Task instructions. With "newcommand" as the search word, show every line of the material that has it.

Data shown.
---------------

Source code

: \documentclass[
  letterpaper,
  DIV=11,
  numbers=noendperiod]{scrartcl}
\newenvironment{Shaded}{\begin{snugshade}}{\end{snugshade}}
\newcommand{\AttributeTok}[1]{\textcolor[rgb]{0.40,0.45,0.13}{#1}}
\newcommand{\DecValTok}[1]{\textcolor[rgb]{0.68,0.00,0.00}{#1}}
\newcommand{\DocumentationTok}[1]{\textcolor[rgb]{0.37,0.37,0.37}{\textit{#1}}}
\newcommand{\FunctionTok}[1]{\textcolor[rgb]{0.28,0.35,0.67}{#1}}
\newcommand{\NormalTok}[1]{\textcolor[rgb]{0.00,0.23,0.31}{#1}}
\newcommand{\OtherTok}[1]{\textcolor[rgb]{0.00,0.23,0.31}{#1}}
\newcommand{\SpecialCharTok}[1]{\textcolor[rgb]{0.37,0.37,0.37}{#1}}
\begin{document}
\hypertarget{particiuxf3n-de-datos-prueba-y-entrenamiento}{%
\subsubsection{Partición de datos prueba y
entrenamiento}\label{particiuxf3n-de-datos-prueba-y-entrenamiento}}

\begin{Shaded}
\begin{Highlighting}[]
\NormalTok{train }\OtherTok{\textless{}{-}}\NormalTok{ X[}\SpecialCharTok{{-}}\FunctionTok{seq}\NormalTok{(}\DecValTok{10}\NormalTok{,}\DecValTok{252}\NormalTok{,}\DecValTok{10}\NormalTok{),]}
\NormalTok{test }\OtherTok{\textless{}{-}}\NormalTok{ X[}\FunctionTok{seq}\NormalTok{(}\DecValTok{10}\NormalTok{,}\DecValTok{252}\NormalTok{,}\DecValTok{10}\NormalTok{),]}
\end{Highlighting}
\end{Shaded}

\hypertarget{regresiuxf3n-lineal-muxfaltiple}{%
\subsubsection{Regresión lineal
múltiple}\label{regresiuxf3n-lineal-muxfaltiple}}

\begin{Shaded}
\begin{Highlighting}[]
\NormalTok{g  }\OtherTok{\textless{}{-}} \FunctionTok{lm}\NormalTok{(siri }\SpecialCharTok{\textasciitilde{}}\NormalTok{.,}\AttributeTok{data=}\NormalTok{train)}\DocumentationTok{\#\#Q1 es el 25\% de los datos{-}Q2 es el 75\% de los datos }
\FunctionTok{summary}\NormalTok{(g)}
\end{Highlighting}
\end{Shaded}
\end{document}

---------------

Answer space.
\newcommand{\AttributeTok}[1]{\textcolor[rgb]{0.40,0.45,0.13}{#1}}
\newcommand{\DecValTok}[1]{\textcolor[rgb]{0.68,0.00,0.00}{#1}}
\newcommand{\DocumentationTok}[1]{\textcolor[rgb]{0.37,0.37,0.37}{\textit{#1}}}
\newcommand{\FunctionTok}[1]{\textcolor[rgb]{0.28,0.35,0.67}{#1}}
\newcommand{\NormalTok}[1]{\textcolor[rgb]{0.00,0.23,0.31}{#1}}
\newcommand{\OtherTok}[1]{\textcolor[rgb]{0.00,0.23,0.31}{#1}}
\newcommand{\SpecialCharTok}[1]{\textcolor[rgb]{0.37,0.37,0.37}{#1}}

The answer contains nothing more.